### Exercise directions
Please write out exactly the lines of the data below from the line holding "- PBKDF2+SHA256 & PBKDF2+SHA512" through the line holding "3. Unpack the downloaded Zip or Tar", and leave out the rest.

**** Data for this exercise ****

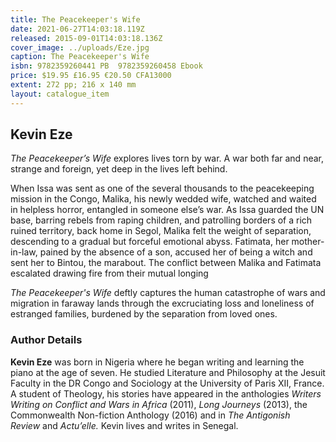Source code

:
 ```yaml
---
title: The Peacekeeper's Wife
date: 2021-06-27T14:03:18.119Z
released: 2015-09-01T14:03:18.136Z
cover_image: ../uploads/Eze.jpg
caption: The Peacekeeper's Wife
isbn: 9782359260441 PB  9782359260458 Ebook
price: $19.95 £16.95 €20.50 CFA13000
extent: 272 pp; 216 x 140 mm
layout: catalogue_item
---
```

## Kevin Eze

*The Peacekeeper’s Wife* explores lives torn by war. A war both far and near, strange and foreign, yet deep in the lives left behind.

When Issa was sent as one of the several thousands to the peacekeeping mission in the Congo, Malika, his newly wedded wife, watched and waited in helpless horror, entangled in someone else’s war. As Issa guarded the UN base, barring rebels from raping children, and patrolling borders of a rich ruined territory, back home in Segol, Malika felt the weight of separation, descending to a gradual but forceful emotional abyss. Fatimata, her mother-in-law, pained by the absence of a son, accused her of being a witch and sent her to Bintou, the marabout. The conflict between Malika and Fatimata escalated drawing fire from their mutual longing

*The Peacekeeper's Wife* deftly captures the human catastrophe of wars and migration in faraway lands through the excruciating loss and loneliness of estranged families, burdened by the separation from loved ones.

### Author Details

**Kevin Eze** was born in Nigeria where he began writing and learning the piano at the age of seven. He studied Literature and Philosophy at the Jesuit Faculty in the DR Congo and Sociology at the University of Paris XII, France. A student of Theology, his stories have appeared in the anthologies *Writers Writing on Conflict and Wars in Africa* (2011), *Long Journeys* (2013), the Commonwealth Non-fiction Anthology (2016) and in *The Antigonish Review* and *Actu’elle.* Kevin lives and writes in Senegal.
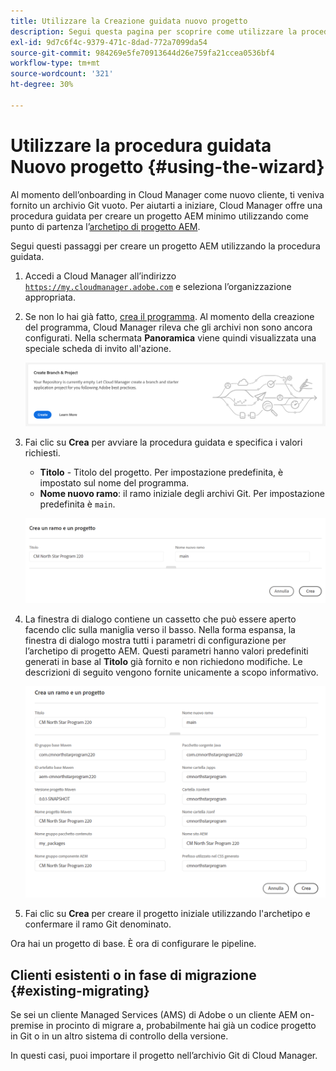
```yaml
---
title: Utilizzare la Creazione guidata nuovo progetto
description: Segui questa pagina per scoprire come utilizzare la procedura guidata per creare un progetto di applicazione AEM
exl-id: 9d7c6f4c-9379-471c-8dad-772a7099da54
source-git-commit: 984269e5fe70913644d26e759fa21ccea0536bf4
workflow-type: tm+mt
source-wordcount: '321'
ht-degree: 30%

---
```



# Utilizzare la procedura guidata Nuovo progetto {#using-the-wizard}

Al momento dell’onboarding in Cloud Manager come nuovo cliente, ti veniva fornito un archivio Git vuoto. Per aiutarti a iniziare, Cloud Manager offre una procedura guidata per creare un progetto AEM minimo utilizzando come punto di partenza l’[archetipo di progetto AEM](https://github.com/adobe/aem-project-archetype).

Segui questi passaggi per creare un progetto AEM utilizzando la procedura guidata.

1. Accedi a Cloud Manager all’indirizzo [`https://my.cloudmanager.adobe.com`](https://my.cloudmanager.adobe.com) e seleziona l’organizzazione appropriata.

1. Se non lo hai già fatto, [crea il programma](program-setup.md). Al momento della creazione del programma, Cloud Manager rileva che gli archivi non sono ancora configurati. Nella schermata **Panoramica** viene quindi visualizzata una speciale scheda di invito all&#39;azione.

   ![Invito all’azione per creare un progetto](/help/assets/image2018-10-3_14-29-44.png)

1. Fai clic su **Crea** per avviare la procedura guidata e specifica i valori richiesti.

   * **Titolo** - Titolo del progetto. Per impostazione predefinita, è impostato sul nome del programma.
   * **Nome nuovo ramo**: il ramo iniziale degli archivi Git. Per impostazione predefinita è `main`.

   ![Valori del progetto](/help/assets/screen_shot_2018-10-08at55825am.png)

1. La finestra di dialogo contiene un cassetto che può essere aperto facendo clic sulla maniglia verso il basso. Nella forma espansa, la finestra di dialogo mostra tutti i parametri di configurazione per l’archetipo di progetto AEM. Questi parametri hanno valori predefiniti generati in base al **Titolo** già fornito e non richiedono modifiche. Le descrizioni di seguito vengono fornite unicamente a scopo informativo.

   ![Parametri dettagliati dell’archetipo](/help/assets/screen_shot_2018-10-08at60032am.png)

1. Fai clic su **Crea** per creare il progetto iniziale utilizzando l&#39;archetipo e confermare il ramo Git denominato.

Ora hai un progetto di base. È ora di configurare le pipeline.

## Clienti esistenti o in fase di migrazione {#existing-migrating}

Se sei un cliente Managed Services (AMS) di Adobe o un cliente AEM on-premise in procinto di migrare a, probabilmente hai già un codice progetto in Git o in un altro sistema di controllo della versione.

In questi casi, puoi importare il progetto nell’archivio Git di Cloud Manager.
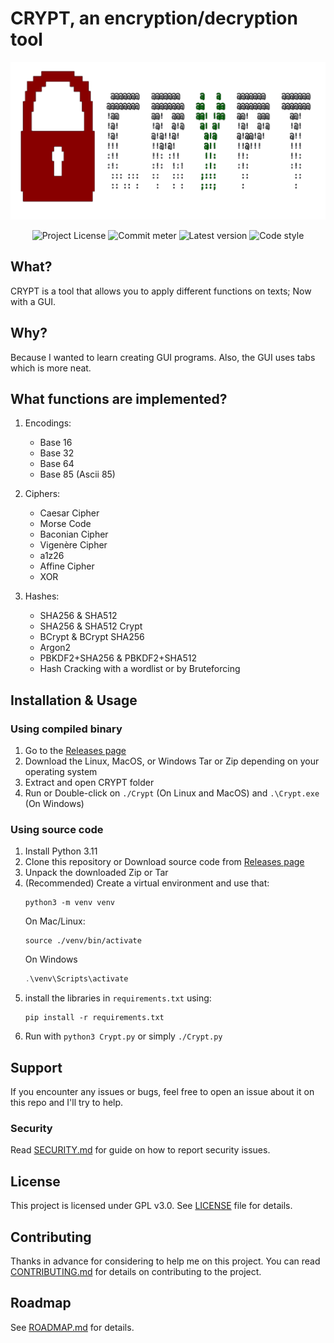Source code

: # CRYPT, an encryption/decryption tool
![header]

<div align=center>

![Project License]
![Commit meter]
![Latest version]
![Code style]

</div>

## What?
CRYPT is a tool that allows you to apply different functions on texts; Now with a GUI.

## Why?
Because I wanted to learn creating GUI programs. Also, the GUI uses tabs which is more neat.

## What functions are implemented?
1. Encodings:
   - Base 16
   - Base 32
   - Base 64
   - Base 85 (Ascii 85)

2. Ciphers:
   - Caesar Cipher
   - Morse Code
   - Baconian Cipher
   - Vigenère Cipher
   - a1z26
   - Affine Cipher
   - XOR

3. Hashes:
   - SHA256 & SHA512
   - SHA256 & SHA512 Crypt
   - BCrypt & BCrypt SHA256
   - Argon2
   - PBKDF2+SHA256 & PBKDF2+SHA512
   - Hash Cracking with a wordlist or by Bruteforcing

## Installation & Usage
### Using compiled binary
1. Go to the [Releases page]
2. Download the Linux, MacOS, or Windows Tar or Zip depending on your operating system
3. Extract and open CRYPT folder
4. Run or Double-click on `./Crypt` (On Linux and MacOS) and `.\Crypt.exe` (On Windows)

### Using source code
1. Install Python 3.11
2. Clone this repository or Download source code from [Releases page]
3. Unpack the downloaded Zip or Tar
4. (Recommended) Create a virtual environment and use that:
    ```shell
    python3 -m venv venv
    ```
    On Mac/Linux:
    ```shell
    source ./venv/bin/activate
    ```
    On Windows
    ```powershell
    .\venv\Scripts\activate
    ```
5. install the libraries in `requirements.txt` using:
    ```shell
    pip install -r requirements.txt
    ```
6. Run with `python3 Crypt.py` or simply `./Crypt.py`

## Support
If you encounter any issues or bugs, feel free to open an issue about it on this repo and I'll try to help.
### Security
Read [SECURITY.md] for guide on how to report security issues.

## License
This project is licensed under GPL v3.0. See [LICENSE] file for details.

## Contributing
Thanks in advance for considering to help me on this project.
You can read [CONTRIBUTING.md] for details on contributing to the project.

## Roadmap
See [ROADMAP.md] for details.

[header]: ./modules/design/images/head.png
[LICENSE]: ./LICENSE
[SECURITY.md]: ./SECURITY.md
[CONTRIBUTING.md]: ./Docs/CONTRIBUTING.md
[ROADMAP.md]: ./Docs/ROADMAP.md
[pyperclip repository]: https://github.com/spyoungtech/pyclip?tab=readme-ov-file#installation
[Project License]: https://img.shields.io/github/license/ninja-left/CRYPT-GUI
[Commit meter]: https://img.shields.io/github/commit-activity/m/ninja-left/CRYPT-GUI
[Latest version]: https://img.shields.io/github/v/tag/ninja-left/CRYPT-GUI?label=Version&color=black
[Code style]: https://img.shields.io/badge/code%20style-black-000000.svg
[Releases page]: https://github.com/ninja-left/CRYPT-GUI/releases/latest


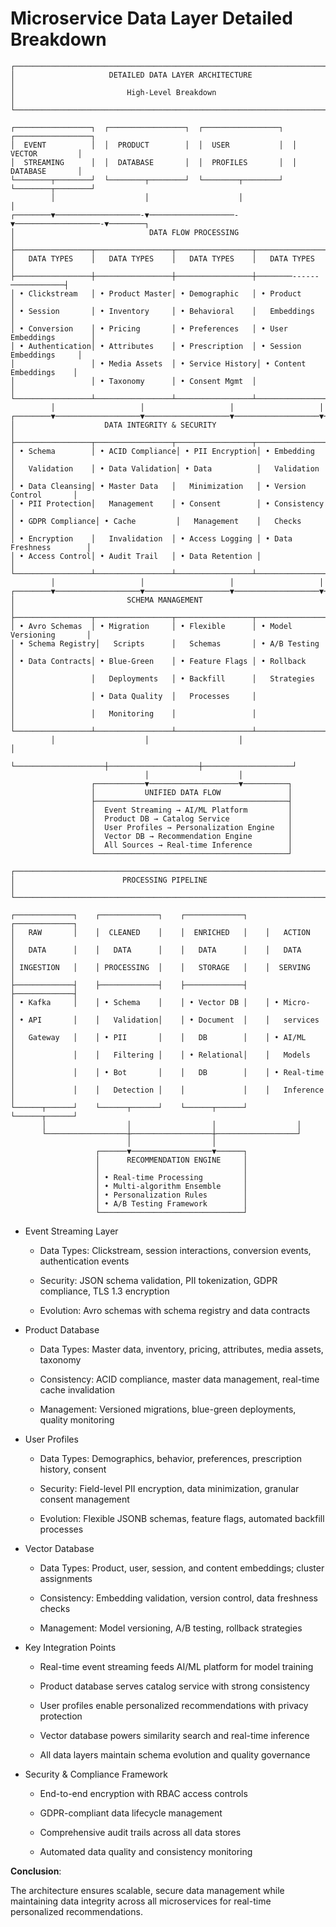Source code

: # Microservice Data Layer Detailed Breakdown


```
┌─────────────────────────────────────────────────────────────────────────────┐
│                     DETAILED DATA LAYER ARCHITECTURE                        │
│                         High-Level Breakdown                                │
└─────────────────────────────────────────────────────────────────────────────┘

┌─────────────────┐  ┌─────────────────┐  ┌─────────────────┐  ┌─────────────────┐
│  EVENT          │  │  PRODUCT        │  │  USER           │  │  VECTOR         │
│  STREAMING      │  │  DATABASE       │  │  PROFILES       │  │  DATABASE       │
└────────┬────────┘  └────────┬────────┘  └────────┬────────┘  └────────┬────────┘
         │                    │                    │                    │
┌────────▼───────────────────-▼───────────────────-▼───────────────────-▼────────┐
│                              DATA FLOW PROCESSING                              │
├─────────────────┬─────────────────┬─────────────────┬──────────────────────────|
│   DATA TYPES    │   DATA TYPES    │   DATA TYPES    │   DATA TYPES             │
├─────────────────┼─────────────────┼─────────────────┼────────------────────────┤
│ • Clickstream   │ • Product Master│ • Demographic   │ • Product                │
│ • Session       │ • Inventory     │ • Behavioral    │   Embeddings             │
│ • Conversion    │ • Pricing       │ • Preferences   │ • User Embeddings        │
│ • Authentication│ • Attributes    │ • Prescription  │ • Session Embeddings     │
│                 │ • Media Assets  │ • Service History│ • Content Embeddings    │
│                 │ • Taxonomy      │ • Consent Mgmt  │                          │
└─────────────────┴─────────────────┴─────────────────┴──────────────────────────┘
         │                   │                   │                   │
┌────────▼───────────────────▼───────────────────▼───────────────────▼───────────┐
│                    DATA INTEGRITY & SECURITY                                   │
├─────────────────┬─────────────────┬─────────────────┬──────────────────────────┤
│ • Schema        │ • ACID Compliance│ • PII Encryption│ • Embedding             │
│   Validation    │ • Data Validation│ • Data          │   Validation            │
│ • Data Cleansing│ • Master Data   │   Minimization   │ • Version Control       │
│ • PII Protection│   Management    │ • Consent        │ • Consistency           │
│ • GDPR Compliance│ • Cache         │   Management    │   Checks                │
│ • Encryption    │   Invalidation  │ • Access Logging │ • Data Freshness        │
│ • Access Control│ • Audit Trail   │ • Data Retention │                         │
└─────────────────┴─────────────────┴─────────────────┴──────────────────────────┘
         │                   │                   │                   │
┌────────▼───────────────────▼───────────────────▼───────────────────▼───────────┐
│                         SCHEMA MANAGEMENT                                      │
├─────────────────┬─────────────────┬─────────────────┬──────────────────────────┤
│ • Avro Schemas  │ • Migration     │ • Flexible      │ • Model Versioning       │
│ • Schema Registry│   Scripts      │   Schemas       │ • A/B Testing            │
│ • Data Contracts│ • Blue-Green    │ • Feature Flags │ • Rollback               │
│                 │   Deployments   │ • Backfill      │   Strategies             │
│                 │ • Data Quality  │   Processes     │                          │
│                 │   Monitoring    │                 │                          │
└─────────────────┴─────────────────┴─────────────────┴──────────────────────────┘
         │                    │                    │                    │
         └────────────────────┼────────────────────┼────────────────────┘
                              │                    │
                  ┌───────────▼────────────────────▼──────────┐
                  │           UNIFIED DATA FLOW               │
                  ├───────────────────────────────────────────┤
                  │  Event Streaming → AI/ML Platform         │
                  │  Product DB → Catalog Service             │
                  │  User Profiles → Personalization Engine   │
                  │  Vector DB → Recommendation Engine        │
                  │  All Sources → Real-time Inference        │
                  └───────────────────────────────────────────┘

┌─────────────────────────────────────────────────────────────────────────────┐
│                        PROCESSING PIPELINE                                  │
└─────────────────────────────────────────────────────────────────────────────┘

┌─────────────┐    ┌─────────────┐    ┌─────────────┐    ┌─────────────┐
│   RAW       │    │  CLEANED    │    │  ENRICHED   │    │   ACTION    │
│   DATA      │    │   DATA      │    │   DATA      │    │   DATA      │
│ INGESTION   │    │ PROCESSING  │    │   STORAGE   │    │  SERVING    │
├─────────────┤    ├─────────────┤    ├─────────────┤    ├─────────────┤
│ • Kafka     │    │ • Schema    │    │ • Vector DB │    │ • Micro-    │
│ • API       │    │   Validation│    │ • Document  │    │   services  │
│   Gateway   │    │ • PII       │    │   DB        │    │ • AI/ML     │
│             │    │   Filtering │    │ • Relational│    │   Models    │
│             │    │ • Bot       │    │   DB        │    │ • Real-time │
│             │    │   Detection │    │             │    │   Inference │
└──────┬──────┘    └──────┬──────┘    └──────┬──────┘    └──────┬──────┘
       │                  │                  │                  │
       └──────────────────┼──────────────────┼──────────────────┘
                          │                  │
                   ┌──────▼──────────────────▼──────┐
                   │      RECOMMENDATION ENGINE     │
                   │                                │
                   │ • Real-time Processing         │
                   │ • Multi-algorithm Ensemble     │
                   │ • Personalization Rules        │
                   │ • A/B Testing Framework        │
                   └────────────────────────────────┘

```
- Event Streaming Layer

  - Data Types: Clickstream, session interactions, conversion events, authentication events

  - Security: JSON schema validation, PII tokenization, GDPR compliance, TLS 1.3 encryption

  - Evolution: Avro schemas with schema registry and data contracts

- Product Database

  - Data Types: Master data, inventory, pricing, attributes, media assets, taxonomy

  - Consistency: ACID compliance, master data management, real-time cache invalidation

  - Management: Versioned migrations, blue-green deployments, quality monitoring

- User Profiles

  - Data Types: Demographics, behavior, preferences, prescription history, consent

  - Security: Field-level PII encryption, data minimization, granular consent management

  - Evolution: Flexible JSONB schemas, feature flags, automated backfill processes

- Vector Database

  - Data Types: Product, user, session, and content embeddings; cluster assignments

  - Consistency: Embedding validation, version control, data freshness checks

  - Management: Model versioning, A/B testing, rollback strategies

- Key Integration Points

  - Real-time event streaming feeds AI/ML platform for model training

  - Product database serves catalog service with strong consistency

  - User profiles enable personalized recommendations with privacy protection

  - Vector database powers similarity search and real-time inference

  - All data layers maintain schema evolution and quality governance

- Security & Compliance Framework

  - End-to-end encryption with RBAC access controls

  - GDPR-compliant data lifecycle management

  - Comprehensive audit trails across all data stores

  - Automated data quality and consistency monitoring

**Conclusion**:

The architecture ensures scalable, secure data management while maintaining data integrity across all microservices for real-time personalized recommendations.
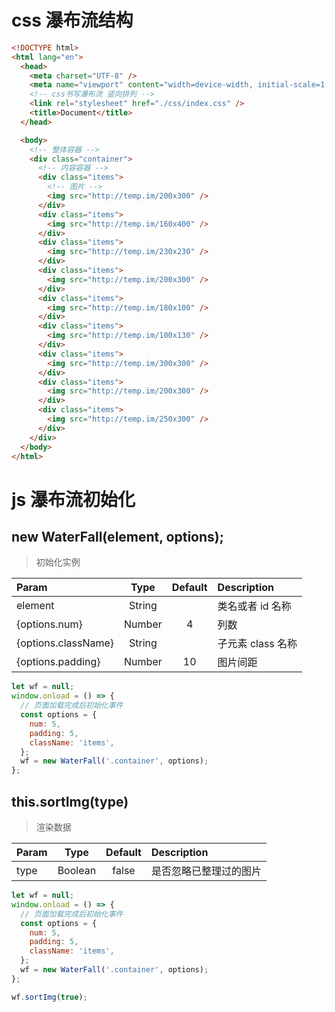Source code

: # css 瀑布流结构

```html
<!DOCTYPE html>
<html lang="en">
  <head>
    <meta charset="UTF-8" />
    <meta name="viewport" content="width=device-width, initial-scale=1.0" />
    <!-- css书写瀑布流 竖向排列 -->
    <link rel="stylesheet" href="./css/index.css" />
    <title>Document</title>
  </head>

  <body>
    <!-- 整体容器 -->
    <div class="container">
      <!-- 内容容器 -->
      <div class="items">
        <!-- 图片 -->
        <img src="http://temp.im/200x300" />
      </div>
      <div class="items">
        <img src="http://temp.im/160x400" />
      </div>
      <div class="items">
        <img src="http://temp.im/230x230" />
      </div>
      <div class="items">
        <img src="http://temp.im/200x300" />
      </div>
      <div class="items">
        <img src="http://temp.im/180x100" />
      </div>
      <div class="items">
        <img src="http://temp.im/100x130" />
      </div>
      <div class="items">
        <img src="http://temp.im/300x300" />
      </div>
      <div class="items">
        <img src="http://temp.im/200x300" />
      </div>
      <div class="items">
        <img src="http://temp.im/250x300" />
      </div>
    </div>
  </body>
</html>
```

# js 瀑布流初始化

## new WaterFall(element, options);

> 初始化实例

| Param               |  Type  | Default | Description       |
| :------------------ | :----: | :-----: | :---------------- |
| element             | String |         | 类名或者 id 名称  |
| {options.num}       | Number |    4    | 列数              |
| {options.className} | String |         | 子元素 class 名称 |
| {options.padding}   | Number |   10    | 图片间距          |

```javascript
let wf = null;
window.onload = () => {
  // 页面加载完成后初始化事件
  const options = {
    num: 5,
    padding: 5,
    className: 'items',
  };
  wf = new WaterFall('.container', options);
};
```

## this.sortImg(type)

> 渲染数据

| Param |  Type   | Default | Description            |
| :---- | :-----: | :-----: | :--------------------- |
| type  | Boolean |  false  | 是否忽略已整理过的图片 |

```javascript
let wf = null;
window.onload = () => {
  // 页面加载完成后初始化事件
  const options = {
    num: 5,
    padding: 5,
    className: 'items',
  };
  wf = new WaterFall('.container', options);
};

wf.sortImg(true);
```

****

### Final answer
   - PBKDF2+SHA256 & PBKDF2+SHA512
   - Hash Cracking with a wordlist or by Bruteforcing

## Installation & Usage
### Using compiled binary
1. Go to the [Releases page]
2. Download the Linux, MacOS, or Windows Tar or Zip depending on your operating system
3. Extract and open CRYPT folder
4. Run or Double-click on `./Crypt` (On Linux and MacOS) and `.\Crypt.exe` (On Windows)

### Using source code
1. Install Python 3.11
2. Clone this repository or Download source code from [Releases page]
3. Unpack the downloaded Zip or Tar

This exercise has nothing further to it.